Aside from the threat of reduced standards, however, the process by which the Codex formulates regulations fails to assimilate the democratic principles reflected in the U.S. pesticide regulatory regime. Specifically, the Codex process does not recognize that the public should check industry influence on decision making and that only by accommodating public participation can an institution legitimately impose regulations in a democratic society.
Part II of this Note explains the role pesticide regulations can play as trade barriers and describes past attempts to cure trade-inhibiting regulations. It also describes the developing role of the Codex Alimentarius Commission—the organization charged by the draft GATT agreement with maintaining international baseline standards for food safety—in the movement toward harmonization.
Part III discusses the standard-setting process of the Codex Alimentarius Commission and its Pesticide Residue Committee.
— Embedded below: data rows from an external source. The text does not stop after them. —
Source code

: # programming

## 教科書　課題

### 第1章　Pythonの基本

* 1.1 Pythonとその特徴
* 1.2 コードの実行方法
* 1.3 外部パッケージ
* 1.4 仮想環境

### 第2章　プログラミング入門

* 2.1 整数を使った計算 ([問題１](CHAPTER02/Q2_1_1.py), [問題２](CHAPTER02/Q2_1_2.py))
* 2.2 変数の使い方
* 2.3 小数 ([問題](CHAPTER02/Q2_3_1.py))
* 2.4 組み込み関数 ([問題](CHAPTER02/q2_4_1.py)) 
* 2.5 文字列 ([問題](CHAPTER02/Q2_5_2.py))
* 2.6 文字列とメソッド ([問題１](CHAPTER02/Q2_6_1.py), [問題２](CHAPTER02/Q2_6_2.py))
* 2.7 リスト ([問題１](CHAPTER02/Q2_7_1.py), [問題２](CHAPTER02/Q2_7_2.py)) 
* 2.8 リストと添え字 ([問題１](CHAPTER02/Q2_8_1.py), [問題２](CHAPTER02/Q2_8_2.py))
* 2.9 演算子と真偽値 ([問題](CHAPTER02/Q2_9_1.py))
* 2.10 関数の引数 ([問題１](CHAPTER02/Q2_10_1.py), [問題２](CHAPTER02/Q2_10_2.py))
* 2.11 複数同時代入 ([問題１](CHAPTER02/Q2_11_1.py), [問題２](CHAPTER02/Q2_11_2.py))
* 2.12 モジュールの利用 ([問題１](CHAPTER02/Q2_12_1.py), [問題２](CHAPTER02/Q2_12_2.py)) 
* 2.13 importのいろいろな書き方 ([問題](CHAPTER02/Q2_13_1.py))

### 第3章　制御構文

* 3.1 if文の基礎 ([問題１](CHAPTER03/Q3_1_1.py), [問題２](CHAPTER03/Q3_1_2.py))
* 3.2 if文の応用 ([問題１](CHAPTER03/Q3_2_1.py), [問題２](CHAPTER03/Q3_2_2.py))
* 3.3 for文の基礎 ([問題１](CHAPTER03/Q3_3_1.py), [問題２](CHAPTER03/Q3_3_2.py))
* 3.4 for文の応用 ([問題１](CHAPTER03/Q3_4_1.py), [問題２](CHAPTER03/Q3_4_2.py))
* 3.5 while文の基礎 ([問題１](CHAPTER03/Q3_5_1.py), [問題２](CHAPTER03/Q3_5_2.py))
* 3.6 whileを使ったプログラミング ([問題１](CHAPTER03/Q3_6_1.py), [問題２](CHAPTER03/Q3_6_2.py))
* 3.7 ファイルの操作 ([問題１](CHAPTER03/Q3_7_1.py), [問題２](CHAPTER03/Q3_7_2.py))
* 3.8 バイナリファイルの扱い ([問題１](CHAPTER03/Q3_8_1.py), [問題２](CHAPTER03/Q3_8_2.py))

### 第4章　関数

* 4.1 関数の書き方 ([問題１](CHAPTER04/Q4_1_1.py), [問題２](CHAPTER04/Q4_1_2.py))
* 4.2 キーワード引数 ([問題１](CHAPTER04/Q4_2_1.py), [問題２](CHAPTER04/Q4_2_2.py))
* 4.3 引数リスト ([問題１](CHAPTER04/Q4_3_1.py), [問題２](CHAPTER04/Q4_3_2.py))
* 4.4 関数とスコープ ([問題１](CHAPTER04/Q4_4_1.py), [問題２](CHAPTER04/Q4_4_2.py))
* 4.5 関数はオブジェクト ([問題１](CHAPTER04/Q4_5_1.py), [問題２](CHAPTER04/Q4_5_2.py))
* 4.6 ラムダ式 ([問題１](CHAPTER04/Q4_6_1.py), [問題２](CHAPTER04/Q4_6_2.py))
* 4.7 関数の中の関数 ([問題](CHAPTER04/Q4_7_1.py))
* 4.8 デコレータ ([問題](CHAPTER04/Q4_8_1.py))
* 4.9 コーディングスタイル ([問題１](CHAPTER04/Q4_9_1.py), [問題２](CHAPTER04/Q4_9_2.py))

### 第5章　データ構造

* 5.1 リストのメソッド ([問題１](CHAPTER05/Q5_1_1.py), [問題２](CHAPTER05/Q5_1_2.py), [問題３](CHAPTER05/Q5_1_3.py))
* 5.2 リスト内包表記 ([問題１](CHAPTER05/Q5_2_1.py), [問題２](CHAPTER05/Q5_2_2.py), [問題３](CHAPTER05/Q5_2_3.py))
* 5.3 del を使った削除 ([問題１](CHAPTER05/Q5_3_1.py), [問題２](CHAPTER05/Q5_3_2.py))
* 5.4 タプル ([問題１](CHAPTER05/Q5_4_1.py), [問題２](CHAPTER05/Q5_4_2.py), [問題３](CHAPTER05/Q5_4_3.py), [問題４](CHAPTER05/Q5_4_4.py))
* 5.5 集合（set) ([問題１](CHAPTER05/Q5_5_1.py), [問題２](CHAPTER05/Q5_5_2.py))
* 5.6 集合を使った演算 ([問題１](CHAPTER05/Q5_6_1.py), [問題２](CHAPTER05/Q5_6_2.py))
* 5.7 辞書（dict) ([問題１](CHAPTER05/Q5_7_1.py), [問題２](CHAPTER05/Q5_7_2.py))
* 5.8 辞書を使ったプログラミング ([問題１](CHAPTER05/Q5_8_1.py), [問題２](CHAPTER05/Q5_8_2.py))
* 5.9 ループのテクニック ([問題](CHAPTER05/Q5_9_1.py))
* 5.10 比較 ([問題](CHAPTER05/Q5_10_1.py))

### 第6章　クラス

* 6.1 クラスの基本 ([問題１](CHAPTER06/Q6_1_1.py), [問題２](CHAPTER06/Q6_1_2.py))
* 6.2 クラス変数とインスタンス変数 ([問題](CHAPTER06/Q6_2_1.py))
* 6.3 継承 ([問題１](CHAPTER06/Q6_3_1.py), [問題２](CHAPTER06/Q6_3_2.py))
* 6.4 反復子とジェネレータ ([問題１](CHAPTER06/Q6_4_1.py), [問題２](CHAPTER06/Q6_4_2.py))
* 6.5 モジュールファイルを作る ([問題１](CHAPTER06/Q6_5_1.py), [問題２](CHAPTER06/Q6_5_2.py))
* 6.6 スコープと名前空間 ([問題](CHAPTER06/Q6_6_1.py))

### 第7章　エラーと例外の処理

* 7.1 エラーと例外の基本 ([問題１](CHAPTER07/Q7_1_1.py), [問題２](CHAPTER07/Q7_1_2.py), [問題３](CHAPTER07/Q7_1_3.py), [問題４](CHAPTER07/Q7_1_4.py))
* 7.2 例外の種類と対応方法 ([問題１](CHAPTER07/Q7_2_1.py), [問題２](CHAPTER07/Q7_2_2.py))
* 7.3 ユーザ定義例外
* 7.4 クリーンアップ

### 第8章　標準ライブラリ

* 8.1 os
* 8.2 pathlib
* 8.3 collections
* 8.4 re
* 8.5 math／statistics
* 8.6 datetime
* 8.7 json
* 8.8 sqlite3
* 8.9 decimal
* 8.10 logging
It explores the political nature of international standard setting and, in particular, how the Codex Commission's proceedings are more readily accessible to industry groups than to consumer groups. Part III also addresses the potential effects—direct or indirect—that internationally set pesticide standards could have on U.S. regulatory decisions.
Part IV reviews the U.S. regulatory scheme for pesticides and examines some of the ways in which the participation of consumer and environmental groups can and does affect the U.S. standard-setting process. It concludes with a look at how the American public would regard internationally set standards negotiated beyond the public eye.
By acceding to a GATT agreement which created incentives for domestic regulations to conform to international standards and which assigned standard-setting responsibility to an international body that did not provide for public participation in its decision making, American officials could compromise U.S. pesticide regulation in subtle and costly ways. Most importantly, cutting public participation out of the standard-setting process could lead to the loss of a check on the unbalanced influence of industry groups and to the loss of the resulting standard's legitimacy among the citizenry.
In their evaluation of the international movement to harmonize food safety standards, U.S. policymakers must be conscious of these implications. The absence of public participation in the international system for pesticide regulation suggests that U.S. policy makers should be unwilling to accept the internationalization of pesticide standards as it is currently envisioned in the GATT.